Talking about experts making mistakes, if you look up at the vaccination chart, you’ll see that on 20 January, almost 5% of the US population had already received a vaccination shot, including the new President being inaugurated that day.
But this week, Mr Biden tells us that there wasn’t even a vaccine when he came into office. What does he think he was injected with? Is he that out of touch with the vaccination program as not to know that 5% of the country had already been vaccinated by his inauguration?
Closings and Openings
The hotel quarantining program in England isn’t going very well. Actually, that’s an understatement. An article quotes a border official as saying it is “an absolute joke”. Another case of being betrayed by experts.
Who Should Pay
The $1.9 trillion “stimulus bill” the Democrats are moving through the legislating process includes $160 billion for a nationwide vaccination program to get the vaccine into people’s arms.
You’re probably thinking this is a great item in a bill that, alas, has plenty of not-so-great items in it. But let’s pause for a minute.
First, the country has already bought enough vaccine for everyone to be vaccinated. Second, we’ve already given a double dose of vaccine to 8.5% of the population with the existing infrastructure, which seems to be getting up to 2 million doses to people every day at present, in its present form.
So, for the 91.5% of people remaining – 304 million people, we are budgeting an additional $160 billion dollars to get them vaccinated a bit faster than otherwise would be the case with the existing system already in place. Let’s say the $160 billion boosts the speed for 200 million people.
So how much is the government planning to spend to vaccinate each of these 200 million people – a total of 400 million vaccinations? $10 per vaccination? $20? $30? I’d guess the low end of that range, because we’re talking about production-line type efficiencies, where people are steadily flowing through a vaccination site, and a dozen or so staff each have a highly specialized role in each person’s vaccination. Between them all, a vaccination team should be outstandingly productive. But, the government is the government. Let’s say an unthinkable $40 per shot.
Actually, if you divide $160 billion by 400 million doses, you end up with $400 per shot.
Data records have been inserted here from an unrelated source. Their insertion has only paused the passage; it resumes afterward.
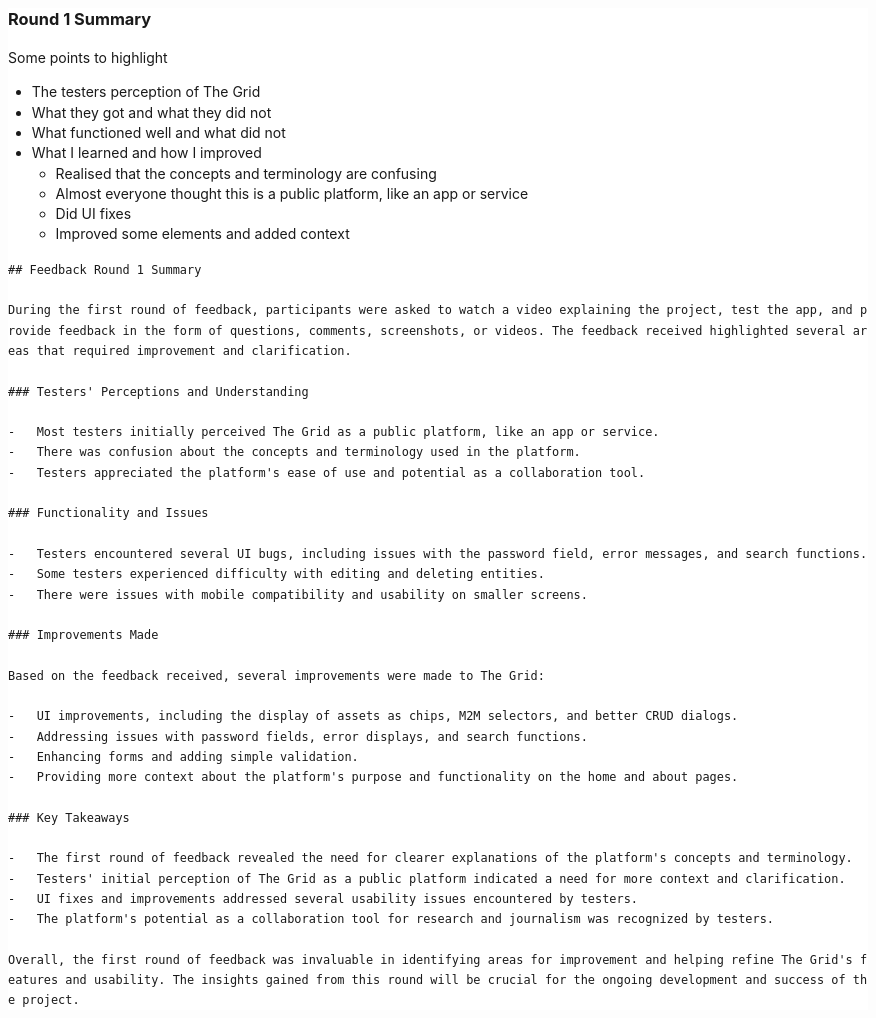 ### Round 1 Summary

Some points to highlight

- The testers perception of The Grid
- What they got and what they did not
- What functioned well and what did not
- What I learned and how I improved
	- Realised that the concepts and terminology are confusing
	- Almost everyone thought this is a public platform, like an app or service
	- Did UI fixes
	- Improved some elements and added context

```
## Feedback Round 1 Summary

During the first round of feedback, participants were asked to watch a video explaining the project, test the app, and provide feedback in the form of questions, comments, screenshots, or videos. The feedback received highlighted several areas that required improvement and clarification.

### Testers' Perceptions and Understanding

-   Most testers initially perceived The Grid as a public platform, like an app or service.
-   There was confusion about the concepts and terminology used in the platform.
-   Testers appreciated the platform's ease of use and potential as a collaboration tool.

### Functionality and Issues

-   Testers encountered several UI bugs, including issues with the password field, error messages, and search functions.
-   Some testers experienced difficulty with editing and deleting entities.
-   There were issues with mobile compatibility and usability on smaller screens.

### Improvements Made

Based on the feedback received, several improvements were made to The Grid:

-   UI improvements, including the display of assets as chips, M2M selectors, and better CRUD dialogs.
-   Addressing issues with password fields, error displays, and search functions.
-   Enhancing forms and adding simple validation.
-   Providing more context about the platform's purpose and functionality on the home and about pages.

### Key Takeaways

-   The first round of feedback revealed the need for clearer explanations of the platform's concepts and terminology.
-   Testers' initial perception of The Grid as a public platform indicated a need for more context and clarification.
-   UI fixes and improvements addressed several usability issues encountered by testers.
-   The platform's potential as a collaboration tool for research and journalism was recognized by testers.

Overall, the first round of feedback was invaluable in identifying areas for improvement and helping refine The Grid's features and usability. The insights gained from this round will be crucial for the ongoing development and success of the project.
```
I guess “experts” designed and costed this. But, seriously, and all joking aside, our country is supposed to be better than this. If this was any other country, we’d immediately assume that $1.5 of the $1.6 billion was being diverted into someone’s back pocket. But what do we assume here in the US? How did we end up with a number that is at least ten times higher than it should be?
Our country is no longer a wealthy country. We can’t afford to waste money like there’s no consequence from having wasted it.
Doesn’t anyone care?
Logic? What Logic?
England has come up with a “red list” of countries. If you want to travel from one of those countries to England, you can’t. You are banned. But have a look at the list – some obvious countries are not on it, while other countries that are on it seem to be really strange choices. For example, Tanzania is a red list country. Tanzania is the third least-affected country in the entire world – they are a country with almost the same population as Britain, but whereas Britain has had 4,083,242 cases, Tanzania has had 509.
On the other hand, why is the US not a red listed country” Or the Czech Republic, Israel, Spain? (Update – they are now thinking about adding the US to the list….)
What sort of “expert” puts Tanzania on a banned list but not the US or many European nations?
Please stay happy and healthy; all going well, I’ll be back again on Sunday.